In practice, budgets generally are not implemented exactly as they were approved; in many cases funding levels in the budget are not adhered to and, through such practices as virement (i.e., the executive shifts funds that were allocated to one area to another during the budget year), authorized funds are not spent for the intended purposes. Deviations can result from conscious policy decisions or in reaction to changing economic conditions, but concerns arise when there are dramatic differences between the allocated budget and actual spending that do not correlate with any measurable policy. Sometimes these cases result from outright abuse by the executive, but they may also reflect the effects of a poor budget process and technical problems that make it difficult for the executive to implement the budget in line with what was enacted into law. For instance, the budget may not be clear about the intended purposes of particular funds, and weak monitoring and reporting systems can limit the availability of information that the executive needs to monitor the flow of expenditures.
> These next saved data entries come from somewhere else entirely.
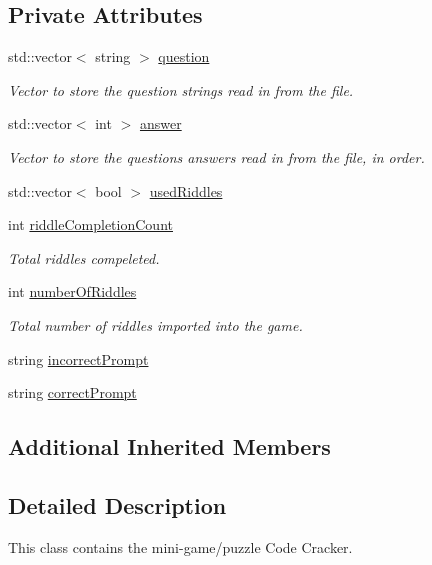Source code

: \subsection*{Private Attributes}
\begin{DoxyCompactItemize}
\item 
std\-::vector$<$ string $>$ \hyperlink{classCodeCracker_a63753bcf7954495c7964715758e0fea9}{question}
\begin{DoxyCompactList}\small\item\em Vector to store the question strings read in from the file. \end{DoxyCompactList}\item 
std\-::vector$<$ int $>$ \hyperlink{classCodeCracker_a536d437eb93888574fb5f8f0c556c528}{answer}
\begin{DoxyCompactList}\small\item\em Vector to store the questions answers read in from the file, in order. \end{DoxyCompactList}\item 
std\-::vector$<$ bool $>$ \hyperlink{classCodeCracker_ab5121bae8b22dc3fcf3f8995c1a9a425}{used\-Riddles}
\item 
int \hyperlink{classCodeCracker_aca60d7cc01bda0ec6782984e46b9b357}{riddle\-Completion\-Count}
\begin{DoxyCompactList}\small\item\em Total riddles compeleted. \end{DoxyCompactList}\item 
int \hyperlink{classCodeCracker_a30671a1b282dc98361938283fbafcf6e}{number\-Of\-Riddles}
\begin{DoxyCompactList}\small\item\em Total number of riddles imported into the game. \end{DoxyCompactList}\item 
string \hyperlink{classCodeCracker_a89ef12be75881a80ed411daf64bb425c}{incorrect\-Prompt}
\item 
string \hyperlink{classCodeCracker_a04985dac2f5fe286fa82679217cfe506}{correct\-Prompt}
\end{DoxyCompactItemize}
\subsection*{Additional Inherited Members}


\subsection{Detailed Description}
This class contains the mini-\/game/puzzle Code Cracker. 

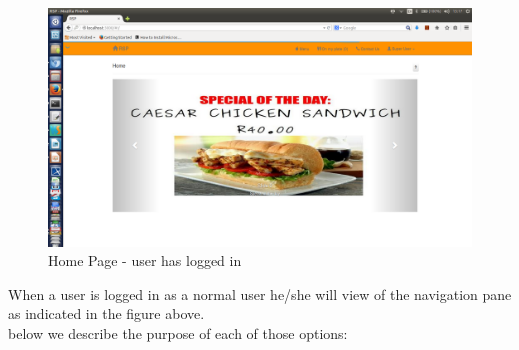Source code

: \documentclass[a4paper,12pt]{report}
\begin{document}
\begin{figure}[H]
  \centering
    \includegraphics[width=1.0\textwidth]{screenshots/sign/homepage2.png}
    \caption{Home Page - user has logged in } 
\end{figure}


When a user is logged in as a normal user he/she will view of the navigation pane as indicated in the figure above.\\ below we describe the purpose of each of those options: \\
\end{document}
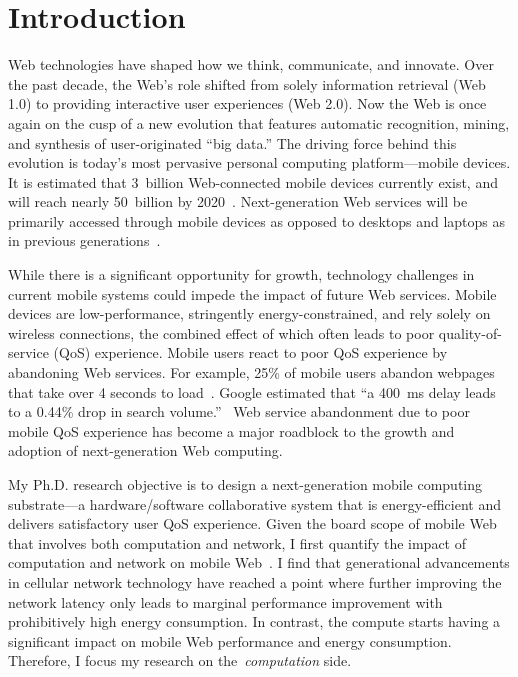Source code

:
\chapter{Introduction}
\label{sec:intro}

Web technologies have shaped how we think, communicate, and innovate. Over the past decade, the Web's role shifted from solely information retrieval (Web 1.0) to providing interactive user experiences (Web 2.0). Now the Web is once again on the cusp of a new evolution that features automatic recognition, mining, and synthesis of user-originated ``big data.'' The driving force behind this evolution is today's most pervasive personal computing platform---mobile devices. It is estimated that 3~billion Web-connected mobile devices currently exist, and will reach nearly 50~billion by 2020~\cite{Evans:2011ys}.  Next-generation Web services will be primarily accessed through mobile devices as opposed to desktops and laptops as in previous generations~\cite{KPCB-Internet-Trends15}.

While there is a significant opportunity for growth, technology challenges in current mobile systems could impede the impact of future Web services. Mobile devices are low-performance, stringently energy-constrained, and rely solely on wireless connections, the combined effect of which often leads to poor quality-of-service (QoS) experience. Mobile users react to poor QoS experience by abandoning Web services. For example, 25\% of mobile users abandon webpages that take over 4 seconds to load~\cite{web:kiss}. Google estimated that ``a 400~ms delay leads to a 0.44\% drop in search volume.''~\cite{web:google} Web service abandonment due to poor mobile QoS experience has become a major roadblock to the growth and adoption of next-generation Web computing.

My Ph.D. research objective is to design a next-generation mobile computing substrate---a hardware/software collaborative system that is energy-efficient and delivers satisfactory user QoS experience. Given the board scope of mobile Web that involves both computation and network, I first quantify the impact of computation and network on mobile Web~\cite{zhu2015role}. I find that generational advancements in cellular network technology have reached a point where further improving the network latency only leads to marginal performance improvement with prohibitively high energy consumption. In contrast, the compute starts having a significant impact on mobile Web performance and energy consumption. Therefore, I focus my research on the~\textit{computation} side.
The solution to the problem if I may is to adjust the program/project implementation to handle increases in spending or lower than expected revenues. Most of the time money comes in and goes out in accordance with the budget. A good budget isn’t a limitation on what our country can spend. It’s a financial embodiment of your country’s strategy and tactics for the year.

There are a lot of unforeseen circumstances during the execution phase, a good strategy and contingency plan for me is a good option in dealing with such problems during the execution.

The Fourth and final phase is the Budget Accountability & Review and even though the budget has already been consummated there will always be problems that will be encountered during this phase and those problems require a wider lens.

The budget revision shall not be disregarded since there are several issues transpired during the previous phases. Adjustments and changes in revenues, costs and new information about the stakeholders are examples of things that may require budget revisions.

Some of the money isn’t spent effectively by a country that is declared among the most corrupt countries and shall be supervised properly.

And the only solution is to evaluate the budget regularly.